Finally, it seems we're edging closer towards the release of Steve McQueen's much anticipated anthology series Small Axe. The BAFTA-winning filmmaker has directed five new films exploring the Black experience in Britain, which will be released on BBC One this November. And, by the looks of the second Small Axe trailer, they're going to be thrilling to watch.
The second trailer dropped over the weekend (Sept. 20) following exclusive showings at the New York Film Festival this week. Mangrove, Lovers Rock, Education, Alex Wheatle, and Red, White and Blue will explore racial injustice faced by London's West Indian community during the 1960s to the 1980s.
The short clip offers up quick-fire glimpses of the five anticipated films, from joyous street parties to clashes with police and protests. "These are new types of human beings. They are not demoralised or defeated persons they are leaders but are rooted deep among those they lead," commands a voice in the powerful clip. “We mustn’t be victims but protagonists of our story.”
All of the films will showcase those "whose lives have been shaped by their own force of will" despite rampant racism and discrimination.
The footage also sees snippets from actors Letitia Wright and John Boyega's starring roles in the series.
Star Wars actor Boyega is transformed into real-life Metropolitan Police officer Leroy Logan, Red, White and Blue. Logan decided to join the Met after witnessing his father being assaulted by two policemen and later developed crucial anti-racist policies that were adopted by the UK's police force.

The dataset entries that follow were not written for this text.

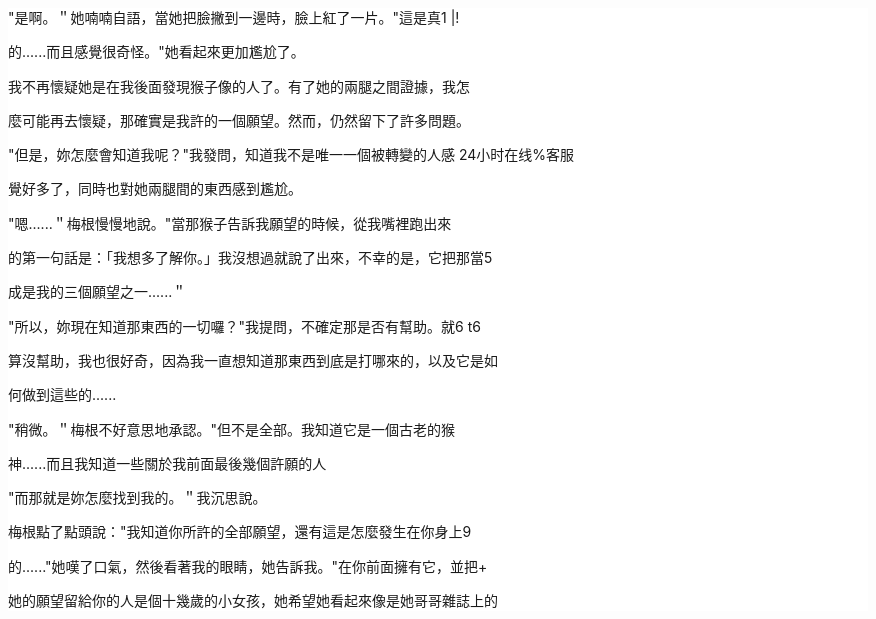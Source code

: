 



"是啊。＂她喃喃自語，當她把臉撇到一邊時，臉上紅了一片。"這是真1  |!



的......而且感覺很奇怪。"她看起來更加尷尬了。



我不再懷疑她是在我後面發現猴子像的人了。有了她的兩腿之間證據，我怎



麼可能再去懷疑，那確實是我許的一個願望。然而，仍然留下了許多問題。



"但是，妳怎麼會知道我呢？"我發問，知道我不是唯一一個被轉變的人感 24小时在线%客服



覺好多了，同時也對她兩腿間的東西感到尷尬。



"嗯......＂梅根慢慢地說。"當那猴子告訴我願望的時候，從我嘴裡跑出來



的第一句話是：「我想多了解你。」我沒想過就說了出來，不幸的是，它把那當5



成是我的三個願望之一......＂



"所以，妳現在知道那東西的一切囉？"我提問，不確定那是否有幫助。就6 t6



算沒幫助，我也很好奇，因為我一直想知道那東西到底是打哪來的，以及它是如



何做到這些的......





"稍微。＂梅根不好意思地承認。"但不是全部。我知道它是一個古老的猴



神......而且我知道一些關於我前面最後幾個許願的人





"而那就是妳怎麼找到我的。＂我沉思說。





梅根點了點頭說："我知道你所許的全部願望，還有這是怎麼發生在你身上9



的......"她嘆了口氣，然後看著我的眼睛，她告訴我。"在你前面擁有它，並把+



她的願望留給你的人是個十幾歲的小女孩，她希望她看起來像是她哥哥雜誌上的
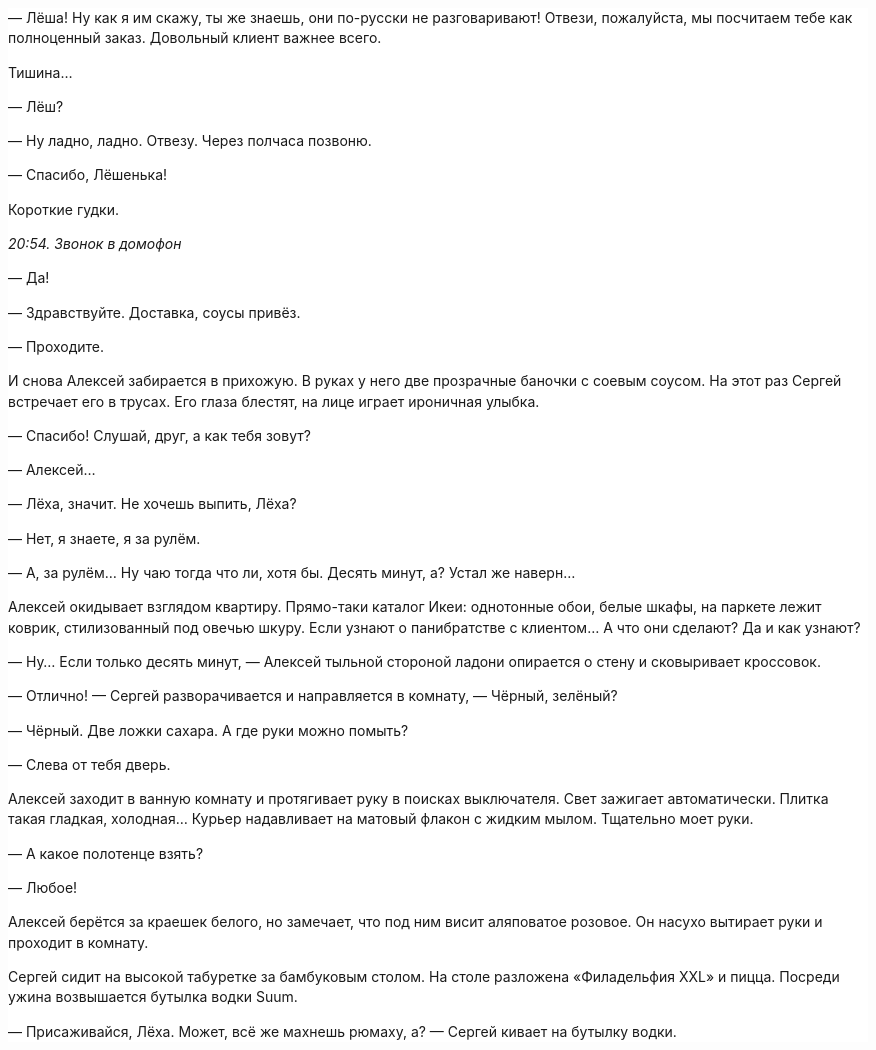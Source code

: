 — Лёша! Ну как я им скажу, ты же знаешь, они по-русски не разговаривают! Отвези, пожалуйста, мы посчитаем тебе как полноценный заказ. Довольный клиент важнее всего.

Тишина…

— Лёш?

— Ну ладно, ладно. Отвезу. Через полчаса позвоню.

— Спасибо, Лёшенька!

Короткие гудки.

_20:54. Звонок в домофон_

— Да!

— Здравствуйте. Доставка, соусы привёз.

— Проходите.

И снова Алексей забирается в прихожую. В руках у него две прозрачные баночки с соевым соусом. На этот раз Сергей встречает его в трусах. Его глаза блестят, на лице играет ироничная улыбка.

— Спасибо! Слушай, друг, а как тебя зовут?

— Алексей…

— Лёха, значит. Не хочешь выпить, Лёха?

— Нет, я знаете, я за рулём.

— А, за рулём… Ну чаю тогда что ли, хотя бы. Десять минут, а? Устал же наверн…

Алексей окидывает взглядом квартиру. Прямо-таки каталог Икеи: однотонные обои, белые шкафы, на паркете лежит коврик, стилизованный под овечью шкуру. Если узнают о панибратстве с клиентом… А что они сделают? Да и как узнают?

— Ну… Если только десять минут, — Алексей тыльной стороной ладони опирается о стену и сковыривает кроссовок.

— Отлично! — Сергей разворачивается и направляется в комнату, — Чёрный, зелёный?

— Чёрный. Две ложки сахара. А где руки можно помыть?

— Слева от тебя дверь.

Алексей заходит в ванную комнату и протягивает руку в поисках выключателя. Свет зажигает автоматически. Плитка такая гладкая, холодная… Курьер надавливает на матовый флакон с жидким мылом. Тщательно моет руки.

— А какое полотенце взять?

— Любое!

Алексей берётся за краешек белого, но замечает, что под ним висит аляповатое розовое. Он насухо вытирает руки и проходит в комнату.

Сергей сидит на высокой табуретке за бамбуковым столом. На столе разложена «Филадельфия XXL» и пицца. Посреди ужина возвышается бутылка водки Suum.

— Присаживайся, Лёха. Может, всё же махнешь рюмаху, а? — Сергей кивает на бутылку водки.
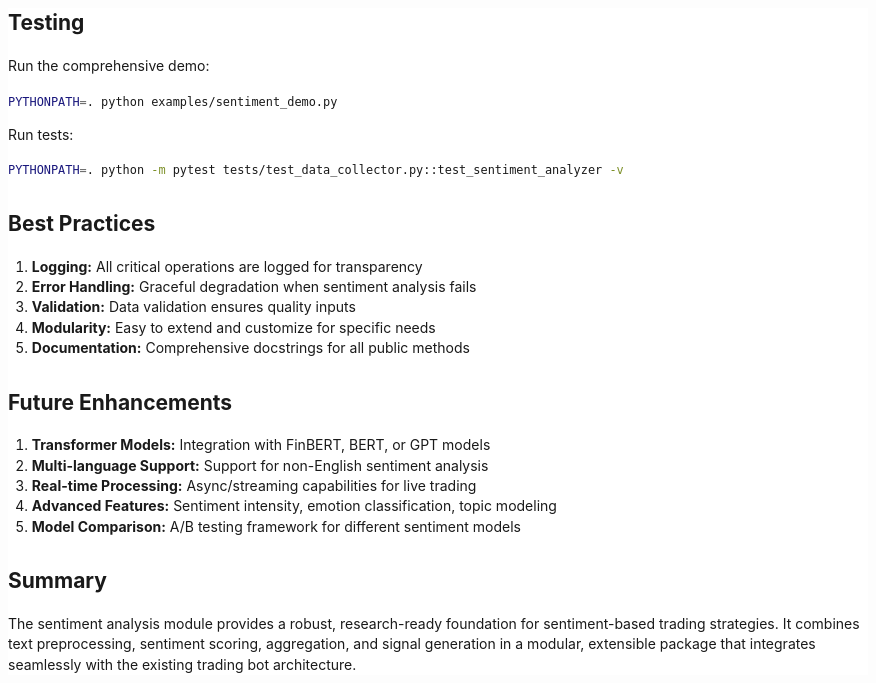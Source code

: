 ## Testing

Run the comprehensive demo:

```bash
PYTHONPATH=. python examples/sentiment_demo.py
```

Run tests:

```bash
PYTHONPATH=. python -m pytest tests/test_data_collector.py::test_sentiment_analyzer -v
```

## Best Practices

1. **Logging:** All critical operations are logged for transparency
2. **Error Handling:** Graceful degradation when sentiment analysis fails
3. **Validation:** Data validation ensures quality inputs
4. **Modularity:** Easy to extend and customize for specific needs
5. **Documentation:** Comprehensive docstrings for all public methods

## Future Enhancements

1. **Transformer Models:** Integration with FinBERT, BERT, or GPT models
2. **Multi-language Support:** Support for non-English sentiment analysis
3. **Real-time Processing:** Async/streaming capabilities for live trading
4. **Advanced Features:** Sentiment intensity, emotion classification, topic modeling
5. **Model Comparison:** A/B testing framework for different sentiment models

## Summary

The sentiment analysis module provides a robust, research-ready foundation for sentiment-based trading strategies. It combines text preprocessing, sentiment scoring, aggregation, and signal generation in a modular, extensible package that integrates seamlessly with the existing trading bot architecture.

Meanwhile Black Panther's Letitia Wright stars in Mangrove, which tells the true story of the 1970s Mangrove protests, when Black people demonstrated against police harassment in West London. The BBC dropped the Mangrove trailer in August and it shows Wright leading protesters chanting "enough is enough" before they're arrested in dramatic scenes. These real-life pivotal protests led to the arrests of nine innocent men and women charged with incitement to riot. They later became known as the 'Mangrove Nine.' The landmark case helped to expose racism within the Metropolitan Police. As the BBC writes, they changed British history "by taking a stand against racial discrimination."
The Small Axe anthology series details both fictional and fact-based stories. Speaking to the BBC, McQueen explained his thinking behind the new films: "I felt these stories needed to be shared. I wanted to re-live, re-evaluate and investigate the journeys that my parents and the first generation of West Indians went on to deliver me here today calling myself a Black British person.
“What’s important about our stories is that they are local but at the same time global. I think audiences will identify with the trials, tribulations and joy of our characters as well as reflecting on the present environment in which we find ourselves."
Small Axe will premiere on BBC One and iPlayer this Autumn. The series will be streamed on Amazon Prime in the U.S.